In den Vereinigten Staaten ist Superlearning bisher hauptsächlich als »Notprogramm« eingesetzt worden - um Schülern zu helfen, sich wichtige Grundkenntnisse anzueignen. Aber erst wenige Menschen des Westens haben erforscht, wie groß ihr geistiges Potential wirklich ist und wo die Grenze dessen liegt, was man an einem Tag an Stoff bewältigen kann. Könnte man sich mit Hilfe des Systems vielleicht sogar zwei Sprachen gleichzeitig aneignen, also »zweigleisig« lernen?

Die verschiedenen Möglichkeiten der Methode müssen erst noch erforscht werden. Begabte Kinder werden bei diesem System oft vernachlässigt. Manchmal finden sie von selbst einen Weg zur Konzentration, oder sie entwickeln ein fotografisches Gedächtnis, aber diese Techniken des »Lernens, wie man lernt«, sind im allgemeinen nicht auf bereits Hochbegabte ausgerichtet. Anstatt die Superlearning-Schüler in den regulären Unterrichtsfächern weiter als den Durchschnitt zu bringen, wurde in manchen bulgarischen Schulexperimenten die Anzahl der Gebiete erhöht - mehr Fremdsprachen und verschiedene andere Fächer-, mit dem Ziel, ein ausgewogenes Universalwissen zu fördern anstelle von Überspezialisierung.

Es liegt auf der Hand, dass Suggestopädie grundsätzlich ein auditives System und daher ungeeignet für gehörgeschädigte Leute ist.
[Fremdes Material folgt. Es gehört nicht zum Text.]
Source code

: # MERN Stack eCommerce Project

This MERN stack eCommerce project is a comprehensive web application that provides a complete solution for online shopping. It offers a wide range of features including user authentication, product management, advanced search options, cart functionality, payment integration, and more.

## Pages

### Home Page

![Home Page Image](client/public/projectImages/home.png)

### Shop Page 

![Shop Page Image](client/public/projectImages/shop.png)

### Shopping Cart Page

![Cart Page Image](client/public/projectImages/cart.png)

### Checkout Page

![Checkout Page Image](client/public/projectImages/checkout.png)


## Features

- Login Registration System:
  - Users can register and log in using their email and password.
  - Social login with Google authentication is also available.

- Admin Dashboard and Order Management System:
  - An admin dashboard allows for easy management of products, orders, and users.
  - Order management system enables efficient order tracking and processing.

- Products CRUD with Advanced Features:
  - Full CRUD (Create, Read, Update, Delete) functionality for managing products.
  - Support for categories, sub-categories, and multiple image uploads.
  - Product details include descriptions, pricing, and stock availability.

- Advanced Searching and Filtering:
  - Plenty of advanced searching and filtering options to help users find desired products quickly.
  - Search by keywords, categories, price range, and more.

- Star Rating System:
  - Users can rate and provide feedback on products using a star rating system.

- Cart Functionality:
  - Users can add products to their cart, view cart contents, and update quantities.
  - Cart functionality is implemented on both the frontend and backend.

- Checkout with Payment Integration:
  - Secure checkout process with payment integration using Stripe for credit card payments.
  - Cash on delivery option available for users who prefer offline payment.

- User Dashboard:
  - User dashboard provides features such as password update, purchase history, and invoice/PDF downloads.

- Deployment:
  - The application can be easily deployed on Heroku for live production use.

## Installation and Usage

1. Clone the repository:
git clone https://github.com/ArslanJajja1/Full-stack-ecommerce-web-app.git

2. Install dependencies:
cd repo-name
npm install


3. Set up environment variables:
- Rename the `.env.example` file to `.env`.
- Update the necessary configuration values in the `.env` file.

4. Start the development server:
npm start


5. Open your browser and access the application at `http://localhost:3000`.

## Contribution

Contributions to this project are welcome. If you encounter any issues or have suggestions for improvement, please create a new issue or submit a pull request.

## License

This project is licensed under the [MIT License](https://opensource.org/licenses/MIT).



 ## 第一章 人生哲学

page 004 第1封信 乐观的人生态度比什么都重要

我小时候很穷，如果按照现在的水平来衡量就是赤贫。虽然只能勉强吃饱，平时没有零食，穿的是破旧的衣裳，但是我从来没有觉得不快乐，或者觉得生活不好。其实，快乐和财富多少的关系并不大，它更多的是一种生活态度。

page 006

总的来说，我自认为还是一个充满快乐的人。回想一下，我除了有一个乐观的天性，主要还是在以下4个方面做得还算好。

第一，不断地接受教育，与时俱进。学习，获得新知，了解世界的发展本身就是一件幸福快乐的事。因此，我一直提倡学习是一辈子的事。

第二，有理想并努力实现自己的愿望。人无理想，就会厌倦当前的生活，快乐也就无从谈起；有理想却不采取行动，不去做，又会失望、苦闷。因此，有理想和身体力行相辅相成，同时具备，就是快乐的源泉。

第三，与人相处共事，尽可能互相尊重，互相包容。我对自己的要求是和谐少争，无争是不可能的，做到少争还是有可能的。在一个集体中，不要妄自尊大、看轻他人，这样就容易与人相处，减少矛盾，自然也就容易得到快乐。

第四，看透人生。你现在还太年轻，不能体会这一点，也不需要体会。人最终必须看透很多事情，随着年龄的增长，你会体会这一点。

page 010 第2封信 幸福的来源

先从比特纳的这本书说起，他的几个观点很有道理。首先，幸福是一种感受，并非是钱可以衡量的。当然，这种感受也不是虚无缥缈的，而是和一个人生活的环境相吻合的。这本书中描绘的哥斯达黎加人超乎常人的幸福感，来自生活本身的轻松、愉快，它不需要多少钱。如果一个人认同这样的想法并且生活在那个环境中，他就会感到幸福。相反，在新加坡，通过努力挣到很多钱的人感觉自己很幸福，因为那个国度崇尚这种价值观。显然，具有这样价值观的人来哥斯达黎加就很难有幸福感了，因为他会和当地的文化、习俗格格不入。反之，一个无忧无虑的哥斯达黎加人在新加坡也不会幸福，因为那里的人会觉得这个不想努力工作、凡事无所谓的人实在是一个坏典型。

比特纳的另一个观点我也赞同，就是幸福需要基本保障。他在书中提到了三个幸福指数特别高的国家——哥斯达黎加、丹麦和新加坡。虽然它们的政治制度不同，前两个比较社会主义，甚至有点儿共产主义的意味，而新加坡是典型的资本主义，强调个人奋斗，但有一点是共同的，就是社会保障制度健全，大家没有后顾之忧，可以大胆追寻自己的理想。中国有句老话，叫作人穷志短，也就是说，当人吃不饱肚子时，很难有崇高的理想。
In Bulgarien hat man jedoch inzwischen auch ein visuelles System entwickelt. So wurde zum Beispiel nach einem Grimmschen Märchen eigens eine Oper komponiert, deren Handlung mit einem Arithmetiklehrgang verbunden ist, der in einer Ecke des Bildschirms immer wieder aufblitzt.

Je mehr Menschen das System des schnellen Lernens erforschen, desto mehr Einzelheiten wird man entdecken, die unser natürliches Lernvermögen steigern können.